Necessity leads to development of new tools
Klebsiella pneumoniae uses established mechanisms to move genes, such as “jumping genes” known as transposons, and genomic islands, mobile DNA elements that enable horizontal gene transfer between organisms. However, the organism has so many tricks and weapons that the research team had to go beyond existing bioinformatics tools and develop new ways of identifying mechanisms of genetic movement.
Williams and Hudson detected circular forms of transposons in movement, which has never been shown this way, and discovered sites within the genome undergoing homologous recombination, another gene mobilization mechanism. By applying two existing bioinformatics methods for detecting genomic islands, they found a third class of islands that neither method alone could have detected.
“To some extent, every extra piece of DNA that a bacteria acquires comes at some cost, so the bacteria doesn’t usually hang onto traits it doesn’t need,” said Hudson. “The further we dug down into the genome, the more stories we found about movement within the organism and from other organisms and the history of insults, like antibiotics, that it has faced. This particular bacteria is just getting nastier over time.”
Applying findings to future work
The findings are being applied to a Laboratory Directed Research and Development project led by Sandia microbiologist Eric Carnes, who is examining alternative approaches for treating drug-resistant organisms. “Instead of traditional antibiotics, we use a sequence-based approach to silence expression of drug-resistant genes,” said Meagher.

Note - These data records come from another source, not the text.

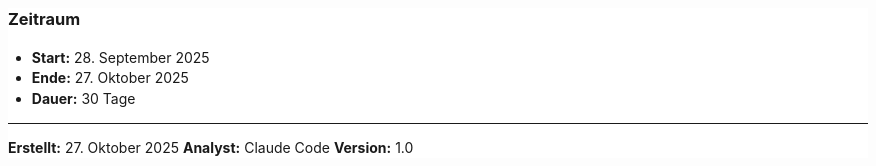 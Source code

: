 ### Zeitraum

- **Start:** 28. September 2025
- **Ende:** 27. Oktober 2025
- **Dauer:** 30 Tage

---

**Erstellt:** 27. Oktober 2025
**Analyst:** Claude Code
**Version:** 1.0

The researchers also are applying their understanding of Klebsiella pneumoniae’s mechanisms of resistance and their new bioinformatics tools to developing diagnostic tools to detect bioengineering. Looking across 10 related but distinct strains of Klebsiella pneumoniae, they pinpointed regions that were new to their strain, and so indicate genetic movement.
“By studying the pattern of movement, we can better characterize a natural genomic island,” said Hudson. “This leads down the path of what does an unnatural island look like, which is an indication of bioengineering. We hope to apply the knowledge we gained from sequencing Klebsiella pneumoniae to developing diagnostic tools that could detect bioengineering.”